ESA Re-Entry Module Splashdown Test Scheduled For Q1 2013
redOrbit Staff & Wire Reports — Your Universe Online
The parachute drop test is one of a series of descent and landing tests that the IXV will complete in preparation for its inaugural launch, which is currently scheduled to take place in 2014, the ESA explained.
“The ambition for a spacecraft to return autonomously from low orbit is a cornerstone for a wide range of space applications, including space transportation, exploration and robotic servicing of space infrastructure,” they said in a statement. “IXV will achieve this goal. More maneuverable and able to make precise landings, it is the ℠intermediate´ element of Europe´s path to future developments with limited risks.”
IXV will be launched into a suborbital trajectory from the ESA spaceport in French Guiana. The vehicle will be carried into space onboard a small Vega rocket and will return to Earth as if it were coming back from a low-orbit mission, the agency said. It will be the first time that Europe’s critical re-entry technology will be tested in hypersonic flight.
“The experimental nature of the mission means that the vehicle´s trajectory is designed to avoid inhabited regions — it will fly the experimental hypersonic phase over the Pacific Ocean, descend by parachute and land in the ocean to await recovery and analysis,” the ESA said.
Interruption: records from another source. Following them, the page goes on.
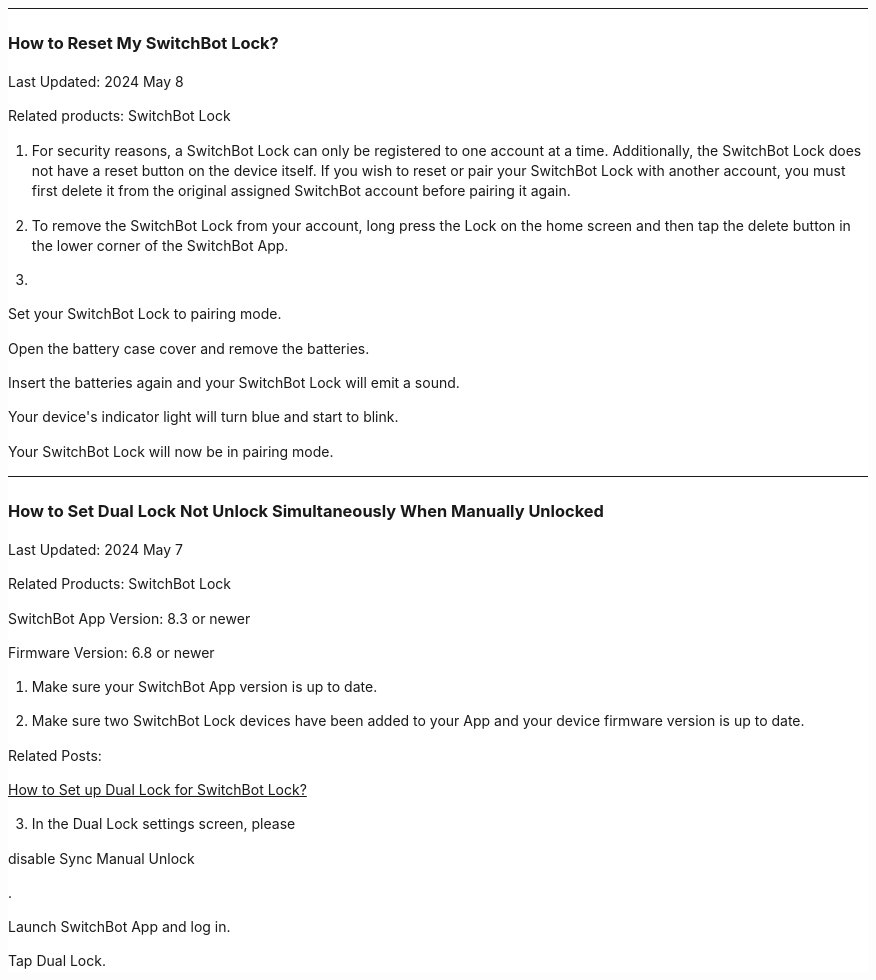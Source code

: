 

---
### How to Reset My SwitchBot Lock?

Last Updated: 2024 May 8

Related products: SwitchBot Lock

1. For security reasons, a SwitchBot Lock can only be registered to one account at a time. Additionally, the SwitchBot Lock does not have a reset button on the device itself. If you wish to reset or pair your SwitchBot Lock with another account, you must first delete it from the original assigned SwitchBot account before pairing it again.

2. To remove the SwitchBot Lock from your account, long press the Lock on the home screen and then tap the delete button in the lower corner of the SwitchBot App.

3.

Set your SwitchBot Lock to pairing mode.

Open the battery case cover and remove the batteries.

Insert the batteries again and your SwitchBot Lock will emit a sound.

Your device's indicator light will turn blue and start to blink.

Your SwitchBot Lock will now be in pairing mode.



---
### How to Set Dual Lock Not Unlock Simultaneously When Manually Unlocked

Last Updated: 2024 May 7

Related Products: SwitchBot Lock

SwitchBot App Version: 8.3 or newer

Firmware Version: 6.8 or newer

1. Make sure your SwitchBot App version is up to date.

2. Make sure two SwitchBot Lock devices have been added to your App and your device firmware version is up to date.

Related Posts:

[How to Set up Dual Lock for SwitchBot Lock?](https://support.switch-bot.com/hc/en-us/articles/8095324305047)

3. In the Dual Lock settings screen, please

disable Sync Manual Unlock

.

Launch SwitchBot App and log in.

Tap Dual Lock.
“The descent and landing are key because they will allow the recovery of the vehicle and its precious recorded data for inspection, and serve as a backup in the event of a telemetry failure with ground stations,” they added. “Multiple failures during these phases in past national and international test flights have prompted ESA to ensure the recovery of the vehicle and data by using a robust design and rigorous verification.”
The standard qualification tests include a series of various system and subsystem tests, including splashdown attitude verification and landing system tests at separate locations in Italy, as well as a parachute subsystem trial in the U.S. A prototype completed attitude verification tests in September 2011 and the parachute qualification test was completed in June of this year. The decent and landing system tests are scheduled for the first quarter of 2013.
“In addition to the retrieval of flight data in real time via telemetry, securing the descent and landing phases of the IXV mission for the recovery of the vehicle intact is the requirement of utmost importance for the project,” IXV Project Manager Giorgio Tumino said in a statement.
“Following past national and international experimentation failures, a lot of pressure is on industry to strengthen the failure tolerance in the design and verification approach of such critical flight phases,” Tumino added. “The IXV mission into space is now becoming a concrete reality. It will provide Europe with credible and unique knowhow on atmospheric reentry system aspects and unknowns and flight-proven technologies essential to support the realization of the Agency´s future ambitions in the field.”